%%
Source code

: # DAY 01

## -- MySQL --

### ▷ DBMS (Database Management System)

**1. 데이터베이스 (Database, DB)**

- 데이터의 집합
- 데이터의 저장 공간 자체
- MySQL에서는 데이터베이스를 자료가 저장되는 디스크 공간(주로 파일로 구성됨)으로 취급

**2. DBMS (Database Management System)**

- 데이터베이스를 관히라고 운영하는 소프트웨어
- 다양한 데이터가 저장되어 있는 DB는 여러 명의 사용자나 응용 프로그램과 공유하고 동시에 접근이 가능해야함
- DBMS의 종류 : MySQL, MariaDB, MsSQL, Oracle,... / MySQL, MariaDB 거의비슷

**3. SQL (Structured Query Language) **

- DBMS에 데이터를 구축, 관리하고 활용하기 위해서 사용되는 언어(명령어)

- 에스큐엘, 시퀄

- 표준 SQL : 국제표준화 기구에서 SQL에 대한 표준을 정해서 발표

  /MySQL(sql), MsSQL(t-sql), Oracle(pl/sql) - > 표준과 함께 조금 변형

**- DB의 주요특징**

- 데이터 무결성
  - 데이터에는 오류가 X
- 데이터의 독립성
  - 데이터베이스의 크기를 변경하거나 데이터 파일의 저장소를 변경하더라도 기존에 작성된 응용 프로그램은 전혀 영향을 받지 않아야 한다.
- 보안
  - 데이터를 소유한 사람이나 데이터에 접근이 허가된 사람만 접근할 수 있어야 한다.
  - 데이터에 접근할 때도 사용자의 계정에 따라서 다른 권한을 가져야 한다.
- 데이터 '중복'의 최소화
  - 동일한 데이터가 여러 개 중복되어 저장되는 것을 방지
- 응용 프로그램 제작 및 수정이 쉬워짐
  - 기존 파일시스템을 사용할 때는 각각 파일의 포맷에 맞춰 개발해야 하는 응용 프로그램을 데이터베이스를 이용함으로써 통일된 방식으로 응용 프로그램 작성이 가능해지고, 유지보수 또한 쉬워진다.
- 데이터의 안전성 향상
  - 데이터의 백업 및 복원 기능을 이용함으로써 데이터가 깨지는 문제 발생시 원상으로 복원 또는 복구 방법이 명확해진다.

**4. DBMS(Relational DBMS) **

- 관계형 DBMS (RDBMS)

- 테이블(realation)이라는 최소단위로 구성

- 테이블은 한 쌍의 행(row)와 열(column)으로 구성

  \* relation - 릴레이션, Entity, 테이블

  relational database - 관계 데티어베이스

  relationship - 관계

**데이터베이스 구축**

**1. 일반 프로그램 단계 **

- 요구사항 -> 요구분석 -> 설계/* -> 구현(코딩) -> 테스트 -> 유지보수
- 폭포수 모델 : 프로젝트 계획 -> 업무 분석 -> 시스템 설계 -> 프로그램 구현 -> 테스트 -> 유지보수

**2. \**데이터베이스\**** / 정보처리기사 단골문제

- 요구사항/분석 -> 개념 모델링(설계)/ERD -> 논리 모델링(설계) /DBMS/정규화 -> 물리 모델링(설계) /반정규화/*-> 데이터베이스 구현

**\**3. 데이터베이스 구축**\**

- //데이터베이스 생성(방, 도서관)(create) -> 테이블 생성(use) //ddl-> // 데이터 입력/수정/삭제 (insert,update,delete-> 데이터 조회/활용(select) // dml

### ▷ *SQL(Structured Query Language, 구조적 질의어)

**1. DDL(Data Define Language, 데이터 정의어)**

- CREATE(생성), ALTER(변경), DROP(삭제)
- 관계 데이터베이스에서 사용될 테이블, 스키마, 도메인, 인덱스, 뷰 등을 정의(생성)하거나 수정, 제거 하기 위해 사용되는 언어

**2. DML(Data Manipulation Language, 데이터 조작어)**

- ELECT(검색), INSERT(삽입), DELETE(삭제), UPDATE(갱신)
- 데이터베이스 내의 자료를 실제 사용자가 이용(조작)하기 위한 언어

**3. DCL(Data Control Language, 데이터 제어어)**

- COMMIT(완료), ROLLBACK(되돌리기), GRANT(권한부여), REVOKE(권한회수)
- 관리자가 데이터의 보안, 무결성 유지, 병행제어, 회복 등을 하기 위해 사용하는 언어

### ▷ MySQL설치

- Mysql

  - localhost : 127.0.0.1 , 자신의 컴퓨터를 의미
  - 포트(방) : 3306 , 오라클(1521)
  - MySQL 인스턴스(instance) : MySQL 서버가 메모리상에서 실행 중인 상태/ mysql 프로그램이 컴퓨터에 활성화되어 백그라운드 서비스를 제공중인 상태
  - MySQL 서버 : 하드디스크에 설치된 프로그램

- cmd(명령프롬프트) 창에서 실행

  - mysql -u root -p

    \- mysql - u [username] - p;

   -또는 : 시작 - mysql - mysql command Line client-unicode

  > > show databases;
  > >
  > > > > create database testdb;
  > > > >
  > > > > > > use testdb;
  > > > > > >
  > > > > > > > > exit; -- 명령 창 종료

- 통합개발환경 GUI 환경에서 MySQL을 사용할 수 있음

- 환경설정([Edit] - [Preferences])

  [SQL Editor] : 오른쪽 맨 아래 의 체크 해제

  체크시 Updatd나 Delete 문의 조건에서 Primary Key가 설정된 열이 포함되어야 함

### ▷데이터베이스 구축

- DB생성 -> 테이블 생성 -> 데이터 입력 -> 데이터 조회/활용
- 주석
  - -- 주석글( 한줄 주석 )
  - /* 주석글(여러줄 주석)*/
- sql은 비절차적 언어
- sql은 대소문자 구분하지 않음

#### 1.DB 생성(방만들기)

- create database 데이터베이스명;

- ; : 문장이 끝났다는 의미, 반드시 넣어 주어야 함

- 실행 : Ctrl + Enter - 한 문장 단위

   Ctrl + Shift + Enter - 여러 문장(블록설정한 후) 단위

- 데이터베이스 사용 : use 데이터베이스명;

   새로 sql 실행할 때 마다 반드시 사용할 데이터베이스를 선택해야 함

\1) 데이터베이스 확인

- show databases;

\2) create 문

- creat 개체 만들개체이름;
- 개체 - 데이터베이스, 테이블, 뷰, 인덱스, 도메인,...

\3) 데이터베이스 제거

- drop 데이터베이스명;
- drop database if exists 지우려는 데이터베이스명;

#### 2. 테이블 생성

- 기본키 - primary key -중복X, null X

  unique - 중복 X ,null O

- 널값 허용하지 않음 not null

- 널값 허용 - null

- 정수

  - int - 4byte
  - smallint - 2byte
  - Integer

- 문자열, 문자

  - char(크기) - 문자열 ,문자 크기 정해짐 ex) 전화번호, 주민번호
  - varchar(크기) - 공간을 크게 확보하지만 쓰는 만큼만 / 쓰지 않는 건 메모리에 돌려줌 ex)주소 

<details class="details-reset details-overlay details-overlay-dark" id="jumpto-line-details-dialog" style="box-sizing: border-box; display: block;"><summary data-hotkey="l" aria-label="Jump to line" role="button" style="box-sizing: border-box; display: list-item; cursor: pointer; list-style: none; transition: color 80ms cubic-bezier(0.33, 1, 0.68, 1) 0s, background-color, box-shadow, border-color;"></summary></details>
%%
%%
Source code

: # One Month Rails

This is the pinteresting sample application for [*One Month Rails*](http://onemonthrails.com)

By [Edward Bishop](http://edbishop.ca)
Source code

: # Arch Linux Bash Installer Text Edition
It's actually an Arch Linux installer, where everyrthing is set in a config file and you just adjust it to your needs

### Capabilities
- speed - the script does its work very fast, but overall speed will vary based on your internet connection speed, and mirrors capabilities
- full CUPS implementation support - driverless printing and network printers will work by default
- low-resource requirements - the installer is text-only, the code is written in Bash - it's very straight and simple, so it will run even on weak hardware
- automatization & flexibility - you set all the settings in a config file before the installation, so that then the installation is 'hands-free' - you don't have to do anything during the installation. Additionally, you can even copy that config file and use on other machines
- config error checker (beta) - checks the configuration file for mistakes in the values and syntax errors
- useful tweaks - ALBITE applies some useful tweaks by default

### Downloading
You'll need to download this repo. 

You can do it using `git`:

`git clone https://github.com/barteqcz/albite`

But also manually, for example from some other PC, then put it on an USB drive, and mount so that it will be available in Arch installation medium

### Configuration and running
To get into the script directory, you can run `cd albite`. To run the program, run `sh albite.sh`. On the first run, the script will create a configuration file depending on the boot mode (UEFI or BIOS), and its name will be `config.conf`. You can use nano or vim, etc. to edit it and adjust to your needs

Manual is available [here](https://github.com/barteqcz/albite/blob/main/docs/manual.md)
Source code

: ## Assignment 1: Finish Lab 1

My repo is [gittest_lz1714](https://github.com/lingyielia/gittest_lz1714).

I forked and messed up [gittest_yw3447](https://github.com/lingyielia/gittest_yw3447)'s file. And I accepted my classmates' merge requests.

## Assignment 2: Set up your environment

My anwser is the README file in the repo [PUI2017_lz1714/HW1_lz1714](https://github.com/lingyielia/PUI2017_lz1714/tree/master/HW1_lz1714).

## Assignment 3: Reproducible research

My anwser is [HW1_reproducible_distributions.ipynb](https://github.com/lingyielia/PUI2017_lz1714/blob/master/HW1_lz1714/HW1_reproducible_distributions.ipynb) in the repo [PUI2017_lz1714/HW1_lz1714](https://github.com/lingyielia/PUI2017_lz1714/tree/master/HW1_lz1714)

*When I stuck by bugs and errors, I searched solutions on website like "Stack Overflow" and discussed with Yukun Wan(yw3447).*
%%
## Problem to solve
Working from the material above, restate word for word the lines between the line with "Query Language) **" and the line with "릴레이션, Entity, 테이블", both included, and only those.

## Answer for the task
**3. SQL (Structured Query Language) **

- DBMS에 데이터를 구축, 관리하고 활용하기 위해서 사용되는 언어(명령어)

- 에스큐엘, 시퀄

- 표준 SQL : 국제표준화 기구에서 SQL에 대한 표준을 정해서 발표

  /MySQL(sql), MsSQL(t-sql), Oracle(pl/sql) - > 표준과 함께 조금 변형

**- DB의 주요특징**

- 데이터 무결성
  - 데이터에는 오류가 X
- 데이터의 독립성
  - 데이터베이스의 크기를 변경하거나 데이터 파일의 저장소를 변경하더라도 기존에 작성된 응용 프로그램은 전혀 영향을 받지 않아야 한다.
- 보안
  - 데이터를 소유한 사람이나 데이터에 접근이 허가된 사람만 접근할 수 있어야 한다.
  - 데이터에 접근할 때도 사용자의 계정에 따라서 다른 권한을 가져야 한다.
- 데이터 '중복'의 최소화
  - 동일한 데이터가 여러 개 중복되어 저장되는 것을 방지
- 응용 프로그램 제작 및 수정이 쉬워짐
  - 기존 파일시스템을 사용할 때는 각각 파일의 포맷에 맞춰 개발해야 하는 응용 프로그램을 데이터베이스를 이용함으로써 통일된 방식으로 응용 프로그램 작성이 가능해지고, 유지보수 또한 쉬워진다.
- 데이터의 안전성 향상
  - 데이터의 백업 및 복원 기능을 이용함으로써 데이터가 깨지는 문제 발생시 원상으로 복원 또는 복구 방법이 명확해진다.

**4. DBMS(Relational DBMS) **

- 관계형 DBMS (RDBMS)

- 테이블(realation)이라는 최소단위로 구성

- 테이블은 한 쌍의 행(row)와 열(column)으로 구성

  \* relation - 릴레이션, Entity, 테이블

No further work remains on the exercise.